A College’s War on Christmas Parties
Colleges are no longer places of learning. They are places of indoctrination; nothing more. The University of Tennessee is in the grips of political correctness, (more properly called political idiocy). There is such a thing in this country as the First Amendment, which enumerates several inalienable rights, among them being freedom of speech and religion. The nation is being being destroyed from within by ridiculousness and what passes for “education” is idiocy. – Shorty Dawkins, Associate Editor
The University of Tennessee at Knoxville warned students to not throw Christmas parties because someone might somehow be offended.
Another holiday, another opportunity for college administrators to trample students’ free expression rights as part of some comically misguided effort to prevent offense. Last week, the University of Tennessee at Knoxville issued a breathtakingly Scrooge-ish (Scrooge-ian? Scrooge-esque?) piece of advice: “Ensure your holiday party is not a Christmas party in disguise.”
The diversity officers who wrote this instruction must have a lot of extra time on their hands, because eradicating secret Yuletide gatherings doesn’t exactly seem like a pressing higher education issue.

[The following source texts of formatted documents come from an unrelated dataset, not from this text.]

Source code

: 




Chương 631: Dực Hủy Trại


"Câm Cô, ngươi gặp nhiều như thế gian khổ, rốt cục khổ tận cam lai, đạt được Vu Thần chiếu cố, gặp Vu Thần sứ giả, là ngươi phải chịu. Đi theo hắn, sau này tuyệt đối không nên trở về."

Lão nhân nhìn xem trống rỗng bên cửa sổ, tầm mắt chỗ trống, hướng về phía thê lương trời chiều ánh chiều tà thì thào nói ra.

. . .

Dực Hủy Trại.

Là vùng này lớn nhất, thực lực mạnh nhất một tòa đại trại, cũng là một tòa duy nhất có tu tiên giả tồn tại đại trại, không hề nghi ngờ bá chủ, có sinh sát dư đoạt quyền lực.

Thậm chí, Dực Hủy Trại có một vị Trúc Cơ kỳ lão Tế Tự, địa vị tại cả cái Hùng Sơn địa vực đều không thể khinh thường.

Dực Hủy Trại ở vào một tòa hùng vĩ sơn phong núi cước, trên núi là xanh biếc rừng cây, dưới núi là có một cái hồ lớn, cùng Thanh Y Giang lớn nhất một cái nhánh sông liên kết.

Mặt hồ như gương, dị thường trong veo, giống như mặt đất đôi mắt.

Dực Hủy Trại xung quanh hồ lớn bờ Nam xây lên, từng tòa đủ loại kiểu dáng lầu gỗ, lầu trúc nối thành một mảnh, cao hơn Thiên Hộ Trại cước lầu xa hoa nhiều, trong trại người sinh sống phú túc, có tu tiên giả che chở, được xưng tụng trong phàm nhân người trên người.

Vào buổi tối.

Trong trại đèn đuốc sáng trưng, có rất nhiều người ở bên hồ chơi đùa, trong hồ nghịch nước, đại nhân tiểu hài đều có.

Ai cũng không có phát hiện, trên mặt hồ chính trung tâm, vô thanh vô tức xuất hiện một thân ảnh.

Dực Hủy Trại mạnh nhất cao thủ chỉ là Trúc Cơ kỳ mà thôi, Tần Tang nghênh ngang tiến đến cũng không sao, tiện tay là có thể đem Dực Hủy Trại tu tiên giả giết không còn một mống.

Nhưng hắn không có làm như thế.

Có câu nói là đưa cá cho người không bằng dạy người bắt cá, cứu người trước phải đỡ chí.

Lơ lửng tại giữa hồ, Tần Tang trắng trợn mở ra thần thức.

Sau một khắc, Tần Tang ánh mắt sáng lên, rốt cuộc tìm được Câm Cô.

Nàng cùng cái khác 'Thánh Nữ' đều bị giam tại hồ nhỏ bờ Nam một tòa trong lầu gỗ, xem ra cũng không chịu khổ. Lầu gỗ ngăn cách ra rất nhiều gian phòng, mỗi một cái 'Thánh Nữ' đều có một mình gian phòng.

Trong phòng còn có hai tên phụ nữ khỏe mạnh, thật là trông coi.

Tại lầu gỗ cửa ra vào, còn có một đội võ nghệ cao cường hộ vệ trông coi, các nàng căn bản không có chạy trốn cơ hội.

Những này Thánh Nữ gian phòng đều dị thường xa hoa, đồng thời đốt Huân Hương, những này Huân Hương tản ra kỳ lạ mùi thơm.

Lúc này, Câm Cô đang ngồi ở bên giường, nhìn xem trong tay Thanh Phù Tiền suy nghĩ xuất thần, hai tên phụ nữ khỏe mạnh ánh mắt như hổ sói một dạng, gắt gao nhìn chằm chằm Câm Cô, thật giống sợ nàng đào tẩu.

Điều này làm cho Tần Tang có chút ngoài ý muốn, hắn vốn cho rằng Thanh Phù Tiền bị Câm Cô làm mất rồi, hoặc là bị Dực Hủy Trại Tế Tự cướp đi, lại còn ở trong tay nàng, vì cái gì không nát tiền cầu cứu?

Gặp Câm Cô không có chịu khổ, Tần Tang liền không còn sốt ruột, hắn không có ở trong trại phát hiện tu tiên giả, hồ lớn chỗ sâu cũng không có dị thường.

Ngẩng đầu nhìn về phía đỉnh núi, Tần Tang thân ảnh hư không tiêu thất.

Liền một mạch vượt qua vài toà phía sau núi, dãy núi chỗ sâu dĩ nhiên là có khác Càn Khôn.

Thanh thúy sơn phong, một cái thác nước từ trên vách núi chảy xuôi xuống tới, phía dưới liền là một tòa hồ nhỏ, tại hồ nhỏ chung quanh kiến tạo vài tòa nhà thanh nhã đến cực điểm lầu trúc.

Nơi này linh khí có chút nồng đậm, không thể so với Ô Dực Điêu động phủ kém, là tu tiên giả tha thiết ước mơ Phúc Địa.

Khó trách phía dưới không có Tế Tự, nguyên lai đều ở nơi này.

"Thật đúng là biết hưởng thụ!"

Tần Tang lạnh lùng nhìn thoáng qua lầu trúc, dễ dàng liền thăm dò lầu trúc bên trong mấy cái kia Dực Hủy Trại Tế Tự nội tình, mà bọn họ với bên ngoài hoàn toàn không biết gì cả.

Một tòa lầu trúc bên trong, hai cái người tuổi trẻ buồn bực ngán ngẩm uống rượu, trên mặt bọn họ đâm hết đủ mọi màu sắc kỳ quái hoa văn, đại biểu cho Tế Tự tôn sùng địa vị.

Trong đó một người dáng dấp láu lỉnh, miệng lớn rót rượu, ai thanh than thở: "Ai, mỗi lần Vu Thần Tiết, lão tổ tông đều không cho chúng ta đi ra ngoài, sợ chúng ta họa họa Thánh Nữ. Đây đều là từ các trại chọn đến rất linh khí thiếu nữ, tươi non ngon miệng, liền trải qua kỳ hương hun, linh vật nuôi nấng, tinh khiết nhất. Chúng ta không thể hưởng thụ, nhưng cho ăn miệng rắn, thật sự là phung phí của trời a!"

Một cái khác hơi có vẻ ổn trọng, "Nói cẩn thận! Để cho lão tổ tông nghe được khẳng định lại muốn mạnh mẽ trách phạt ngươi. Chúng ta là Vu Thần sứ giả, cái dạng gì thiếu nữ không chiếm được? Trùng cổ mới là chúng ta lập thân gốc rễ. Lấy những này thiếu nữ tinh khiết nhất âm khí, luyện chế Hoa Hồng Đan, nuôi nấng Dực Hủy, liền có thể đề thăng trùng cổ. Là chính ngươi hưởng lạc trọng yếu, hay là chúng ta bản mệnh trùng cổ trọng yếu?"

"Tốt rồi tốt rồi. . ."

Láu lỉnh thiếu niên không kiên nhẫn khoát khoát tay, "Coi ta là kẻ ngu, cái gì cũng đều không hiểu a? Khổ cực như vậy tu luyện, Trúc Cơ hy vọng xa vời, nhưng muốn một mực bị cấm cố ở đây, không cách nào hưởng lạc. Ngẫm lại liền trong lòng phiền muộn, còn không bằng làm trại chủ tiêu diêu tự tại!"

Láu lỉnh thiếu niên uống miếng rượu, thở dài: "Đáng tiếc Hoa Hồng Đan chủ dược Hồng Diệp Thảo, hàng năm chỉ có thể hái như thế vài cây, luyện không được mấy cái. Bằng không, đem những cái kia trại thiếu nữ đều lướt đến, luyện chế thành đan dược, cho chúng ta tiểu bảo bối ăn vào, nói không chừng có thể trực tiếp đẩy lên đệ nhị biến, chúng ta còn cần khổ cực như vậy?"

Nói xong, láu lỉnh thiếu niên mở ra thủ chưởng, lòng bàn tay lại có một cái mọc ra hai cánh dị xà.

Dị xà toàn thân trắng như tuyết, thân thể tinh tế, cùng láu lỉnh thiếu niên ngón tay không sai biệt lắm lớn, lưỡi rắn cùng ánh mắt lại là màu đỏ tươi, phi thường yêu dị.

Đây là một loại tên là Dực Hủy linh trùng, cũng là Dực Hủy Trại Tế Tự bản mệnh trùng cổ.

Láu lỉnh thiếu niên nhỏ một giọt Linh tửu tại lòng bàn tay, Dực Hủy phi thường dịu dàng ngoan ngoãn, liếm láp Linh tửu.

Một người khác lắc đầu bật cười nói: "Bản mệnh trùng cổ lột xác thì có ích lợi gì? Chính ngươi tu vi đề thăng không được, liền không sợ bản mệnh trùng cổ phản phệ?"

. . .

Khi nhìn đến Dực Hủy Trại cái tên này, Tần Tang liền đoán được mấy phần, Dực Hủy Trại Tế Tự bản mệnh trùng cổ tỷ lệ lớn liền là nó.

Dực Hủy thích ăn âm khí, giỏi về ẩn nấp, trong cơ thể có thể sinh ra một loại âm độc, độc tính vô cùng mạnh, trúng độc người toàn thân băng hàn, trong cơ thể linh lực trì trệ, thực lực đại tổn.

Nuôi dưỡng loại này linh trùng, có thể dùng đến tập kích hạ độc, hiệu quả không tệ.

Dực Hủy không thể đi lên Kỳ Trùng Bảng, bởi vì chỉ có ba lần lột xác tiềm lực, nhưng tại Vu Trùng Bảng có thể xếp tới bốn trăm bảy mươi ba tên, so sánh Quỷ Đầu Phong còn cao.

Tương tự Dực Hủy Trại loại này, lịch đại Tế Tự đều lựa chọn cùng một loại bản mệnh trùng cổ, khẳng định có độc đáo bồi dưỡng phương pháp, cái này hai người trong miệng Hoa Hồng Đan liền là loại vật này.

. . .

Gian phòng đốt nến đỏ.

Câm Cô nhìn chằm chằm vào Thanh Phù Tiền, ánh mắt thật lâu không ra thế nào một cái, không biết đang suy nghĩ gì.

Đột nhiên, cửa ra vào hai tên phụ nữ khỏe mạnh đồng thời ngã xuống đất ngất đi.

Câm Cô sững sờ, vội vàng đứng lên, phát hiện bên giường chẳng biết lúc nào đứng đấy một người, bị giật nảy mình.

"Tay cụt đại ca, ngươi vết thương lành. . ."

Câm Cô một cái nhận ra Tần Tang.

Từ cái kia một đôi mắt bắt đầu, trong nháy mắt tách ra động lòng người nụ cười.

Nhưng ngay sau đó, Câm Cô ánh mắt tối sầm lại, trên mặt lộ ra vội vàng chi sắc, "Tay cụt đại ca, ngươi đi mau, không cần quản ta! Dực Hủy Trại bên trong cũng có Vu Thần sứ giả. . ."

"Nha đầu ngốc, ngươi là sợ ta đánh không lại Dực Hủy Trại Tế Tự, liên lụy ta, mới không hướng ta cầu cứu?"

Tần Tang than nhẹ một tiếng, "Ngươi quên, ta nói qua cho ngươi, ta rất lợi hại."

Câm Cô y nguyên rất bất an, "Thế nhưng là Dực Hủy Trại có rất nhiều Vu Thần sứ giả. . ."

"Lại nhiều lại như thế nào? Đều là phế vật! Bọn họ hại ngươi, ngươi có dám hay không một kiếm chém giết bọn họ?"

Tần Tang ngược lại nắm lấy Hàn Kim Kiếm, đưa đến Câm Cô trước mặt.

The university, thankfully, has since re-discovered its Christmas spirit, but not before inspiring bewilderment and anger among some students, as well as quite a few Republican politicians who hysterically interpret any slight against Christmas as an attack on Christianity itself. U.S. Republican Rep. John Duncan had this to say: “The people on the far left who claim to be tolerant seem to be tolerant of everything except traditional Christianity. They don’t object to Jewish, Muslim, Hindu or any other religion’s traditions. But they go unhinged on anything that hints of traditional Christianity. They try to take down Crosses and Christian emblems. It is a shame and very sad. And it is extremism.”
Lt. Gov. Ron Ramsey, also a Republican, wrote that Tennessee’s very reputation was at stake:
“If this post was approved by [UT] Chancellor Cheek, he should resign. If not, the entire staff of the Office for Diversity and Inclusion should be dismissed.”
War on Christmas histrionics aside, UT’s pronouncement on holiday parties was undeniably tone deaf. On the website for the Office of Diversity and Inclusion, administrators advised members of campus to forego Christmas regalia:
“Holiday parties and celebrations should celebrate and build upon workplace relationships and team morale with no emphasis on religion or culture. Ensure your holiday party is not a Christmas party in disguise. Consider having a New Year’s party and include décor and food from multiple religions and cultures. Use it as an opportunity to reinvigorate individuals for the New Year’s goals and priorities.”